Almaty and Bishkek are two economic centers connected by a rehabilitated road, which is the underlying linear dimension of the economic corridor. But in the middle of this modern highway is an international border crossing that was established during the changing political and trade relations between the two countries.

With increasing regional integration and trade, the border crossing points between both countries have become a bottleneck for the more than 30,000 people that cross them each day. To increase trade, tourism, and knowledge exchange, modern border crossing facilities and procedures are being developed.

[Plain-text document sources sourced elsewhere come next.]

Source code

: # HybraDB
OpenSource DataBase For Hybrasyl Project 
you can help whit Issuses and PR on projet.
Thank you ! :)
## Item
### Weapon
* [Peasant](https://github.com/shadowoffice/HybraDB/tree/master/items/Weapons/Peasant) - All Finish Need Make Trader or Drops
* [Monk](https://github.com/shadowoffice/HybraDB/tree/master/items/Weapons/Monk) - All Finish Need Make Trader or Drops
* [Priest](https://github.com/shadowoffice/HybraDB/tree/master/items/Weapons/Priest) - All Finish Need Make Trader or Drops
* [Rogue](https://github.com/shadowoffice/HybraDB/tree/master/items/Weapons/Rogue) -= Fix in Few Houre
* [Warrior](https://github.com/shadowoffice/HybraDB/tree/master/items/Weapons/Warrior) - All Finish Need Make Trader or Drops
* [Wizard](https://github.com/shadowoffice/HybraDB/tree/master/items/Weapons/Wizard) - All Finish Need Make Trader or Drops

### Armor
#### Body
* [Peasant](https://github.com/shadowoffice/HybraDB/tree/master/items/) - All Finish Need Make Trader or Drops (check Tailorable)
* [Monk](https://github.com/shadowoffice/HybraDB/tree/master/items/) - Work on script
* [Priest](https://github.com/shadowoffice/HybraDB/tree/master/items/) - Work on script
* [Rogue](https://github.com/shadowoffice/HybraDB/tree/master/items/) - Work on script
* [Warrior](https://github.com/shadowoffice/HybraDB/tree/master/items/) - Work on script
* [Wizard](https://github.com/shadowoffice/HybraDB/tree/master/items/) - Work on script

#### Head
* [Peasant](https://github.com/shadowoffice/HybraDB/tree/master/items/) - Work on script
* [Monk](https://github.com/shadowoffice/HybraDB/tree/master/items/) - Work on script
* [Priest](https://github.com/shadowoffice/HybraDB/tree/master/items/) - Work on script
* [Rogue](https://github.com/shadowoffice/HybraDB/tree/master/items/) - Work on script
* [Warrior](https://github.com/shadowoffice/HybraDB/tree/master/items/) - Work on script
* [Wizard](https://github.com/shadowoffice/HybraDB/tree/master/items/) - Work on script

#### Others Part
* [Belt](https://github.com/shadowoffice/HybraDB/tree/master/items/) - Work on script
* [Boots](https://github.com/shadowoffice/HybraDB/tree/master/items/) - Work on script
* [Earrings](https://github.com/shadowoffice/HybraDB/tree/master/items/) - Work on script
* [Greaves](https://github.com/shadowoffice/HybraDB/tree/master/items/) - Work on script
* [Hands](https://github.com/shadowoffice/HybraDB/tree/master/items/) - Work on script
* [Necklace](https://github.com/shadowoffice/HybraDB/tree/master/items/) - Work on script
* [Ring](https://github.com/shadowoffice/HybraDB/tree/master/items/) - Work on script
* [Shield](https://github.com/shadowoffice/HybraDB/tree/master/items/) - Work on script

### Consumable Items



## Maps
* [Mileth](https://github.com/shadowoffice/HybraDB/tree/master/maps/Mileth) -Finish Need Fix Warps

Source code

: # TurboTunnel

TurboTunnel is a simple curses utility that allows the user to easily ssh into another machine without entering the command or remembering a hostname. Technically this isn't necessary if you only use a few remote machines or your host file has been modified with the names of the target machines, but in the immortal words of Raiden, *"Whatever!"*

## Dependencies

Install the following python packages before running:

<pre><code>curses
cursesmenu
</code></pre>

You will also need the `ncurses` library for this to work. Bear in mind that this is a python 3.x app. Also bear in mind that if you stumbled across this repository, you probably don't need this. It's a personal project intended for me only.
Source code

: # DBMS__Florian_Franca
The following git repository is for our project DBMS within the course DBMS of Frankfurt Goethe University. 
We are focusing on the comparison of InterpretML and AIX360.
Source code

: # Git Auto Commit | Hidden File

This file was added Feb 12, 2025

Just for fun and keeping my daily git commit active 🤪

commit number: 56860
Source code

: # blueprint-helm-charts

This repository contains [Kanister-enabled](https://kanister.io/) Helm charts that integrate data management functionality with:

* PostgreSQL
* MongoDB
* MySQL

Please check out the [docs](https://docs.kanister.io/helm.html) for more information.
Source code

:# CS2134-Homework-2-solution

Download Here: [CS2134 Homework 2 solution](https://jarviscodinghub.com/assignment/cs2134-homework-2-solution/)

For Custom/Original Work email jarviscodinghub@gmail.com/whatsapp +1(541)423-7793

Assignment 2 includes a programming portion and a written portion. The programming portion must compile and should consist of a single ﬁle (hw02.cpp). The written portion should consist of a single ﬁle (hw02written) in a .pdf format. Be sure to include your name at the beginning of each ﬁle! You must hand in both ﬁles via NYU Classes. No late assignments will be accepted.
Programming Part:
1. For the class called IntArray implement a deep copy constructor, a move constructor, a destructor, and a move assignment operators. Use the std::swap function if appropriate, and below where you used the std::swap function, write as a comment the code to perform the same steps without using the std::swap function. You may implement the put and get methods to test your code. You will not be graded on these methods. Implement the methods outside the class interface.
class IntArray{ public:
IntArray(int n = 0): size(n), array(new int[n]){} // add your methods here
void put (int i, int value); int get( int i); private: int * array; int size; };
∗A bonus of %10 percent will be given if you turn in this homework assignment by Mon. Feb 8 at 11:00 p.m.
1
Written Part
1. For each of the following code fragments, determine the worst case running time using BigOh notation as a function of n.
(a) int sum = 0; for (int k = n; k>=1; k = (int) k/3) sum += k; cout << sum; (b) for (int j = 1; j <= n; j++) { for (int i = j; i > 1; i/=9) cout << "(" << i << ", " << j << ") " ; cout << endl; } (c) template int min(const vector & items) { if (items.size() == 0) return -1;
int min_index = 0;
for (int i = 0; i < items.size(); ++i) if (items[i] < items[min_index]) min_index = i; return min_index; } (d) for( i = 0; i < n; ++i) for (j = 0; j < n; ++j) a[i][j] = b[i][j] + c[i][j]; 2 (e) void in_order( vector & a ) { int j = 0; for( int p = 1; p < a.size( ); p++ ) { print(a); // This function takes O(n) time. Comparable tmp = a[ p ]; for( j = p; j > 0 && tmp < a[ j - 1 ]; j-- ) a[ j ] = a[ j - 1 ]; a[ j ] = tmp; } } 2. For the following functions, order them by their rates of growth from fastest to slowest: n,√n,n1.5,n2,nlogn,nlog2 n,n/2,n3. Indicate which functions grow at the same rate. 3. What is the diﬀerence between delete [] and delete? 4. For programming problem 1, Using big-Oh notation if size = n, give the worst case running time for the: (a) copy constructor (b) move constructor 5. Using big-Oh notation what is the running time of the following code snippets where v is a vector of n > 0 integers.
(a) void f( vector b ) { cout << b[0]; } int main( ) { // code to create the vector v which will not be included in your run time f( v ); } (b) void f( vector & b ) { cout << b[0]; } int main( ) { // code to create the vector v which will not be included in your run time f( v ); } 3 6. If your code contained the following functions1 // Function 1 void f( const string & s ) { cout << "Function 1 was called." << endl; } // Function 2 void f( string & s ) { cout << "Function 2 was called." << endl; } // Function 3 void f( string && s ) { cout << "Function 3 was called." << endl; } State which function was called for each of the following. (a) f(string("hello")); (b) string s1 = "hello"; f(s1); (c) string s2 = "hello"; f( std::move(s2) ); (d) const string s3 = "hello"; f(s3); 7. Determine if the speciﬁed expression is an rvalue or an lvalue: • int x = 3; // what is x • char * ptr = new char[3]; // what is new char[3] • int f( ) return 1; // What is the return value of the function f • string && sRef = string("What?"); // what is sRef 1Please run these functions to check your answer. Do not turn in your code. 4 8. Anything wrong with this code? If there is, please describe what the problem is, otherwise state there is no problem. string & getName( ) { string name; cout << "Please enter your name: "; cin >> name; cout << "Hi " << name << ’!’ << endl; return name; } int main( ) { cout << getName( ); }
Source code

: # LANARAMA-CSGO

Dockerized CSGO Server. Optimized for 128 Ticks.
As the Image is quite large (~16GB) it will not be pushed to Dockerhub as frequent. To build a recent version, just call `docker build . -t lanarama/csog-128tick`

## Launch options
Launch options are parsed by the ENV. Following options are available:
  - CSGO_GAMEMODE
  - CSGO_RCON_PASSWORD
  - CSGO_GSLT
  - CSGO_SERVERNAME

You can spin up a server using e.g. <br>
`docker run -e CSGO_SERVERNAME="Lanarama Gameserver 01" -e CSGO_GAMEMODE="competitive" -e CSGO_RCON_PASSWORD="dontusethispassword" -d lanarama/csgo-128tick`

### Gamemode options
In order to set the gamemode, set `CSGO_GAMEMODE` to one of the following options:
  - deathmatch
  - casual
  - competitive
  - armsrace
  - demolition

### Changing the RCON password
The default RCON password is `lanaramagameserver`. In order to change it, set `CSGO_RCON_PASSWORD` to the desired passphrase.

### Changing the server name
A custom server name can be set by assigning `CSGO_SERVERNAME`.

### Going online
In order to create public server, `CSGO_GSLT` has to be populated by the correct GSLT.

Another vital linear link is between Almaty, the most prosperous city in Central Asia, and lake Issyk-Kul, a popular tourist destination. The two areas are only about 80 km apart, but the 485-km road connecting them runs around the impressive Tian Shan mountain range. A more direct toll road across the mountains is thus being explored as part of the economic corridor.

Current Projects:

Almaty-Issyk-Kul Road Project Economic Impact Assessment

A crucial project for tourism development and transport integration in the Almaty-Bishkek Economic Corridor is an alternative road between Almaty and Issyk-Kul. The proposed road will reduce travel times from 7h to around 2 hours and allow for weekend tourism, as opposed to concentrating on short summer holiday tourism. That will considerably increase the length of the season and will make several investments possible, that would be too risky otherwise. Under ABEC an economic impact assessment is currently being conducted.

 

Border Crossing Point Modernization

BCP modernization. BCPs are still major bottlenecks. Crossing the border is uncomfortable, creates a bad tourism experience as a first impression/contact with a country. BCPs cause unpredictable delays and are volatile to political tensions. [click] ABEC has developed design and process proposals that are now being implemented by both governments in their plans to modernize the relevant BCPs between KAZ and KGZ.

 

Direct Bus Service

Fast, and direct bus services between the two cities and its airports are crucial to connect people. Today, busses do not follow a regular schedule and often face significant delays at the border crossing points during peak season. A direct regulated bus service can reduce the time at the border when bus lanes are operational. Mobile passport readers can secure on-bus clearance of passengers. Routes to connect airports of Bishkek and Almaty can help coordinate flight schedules for more regular national and international flights.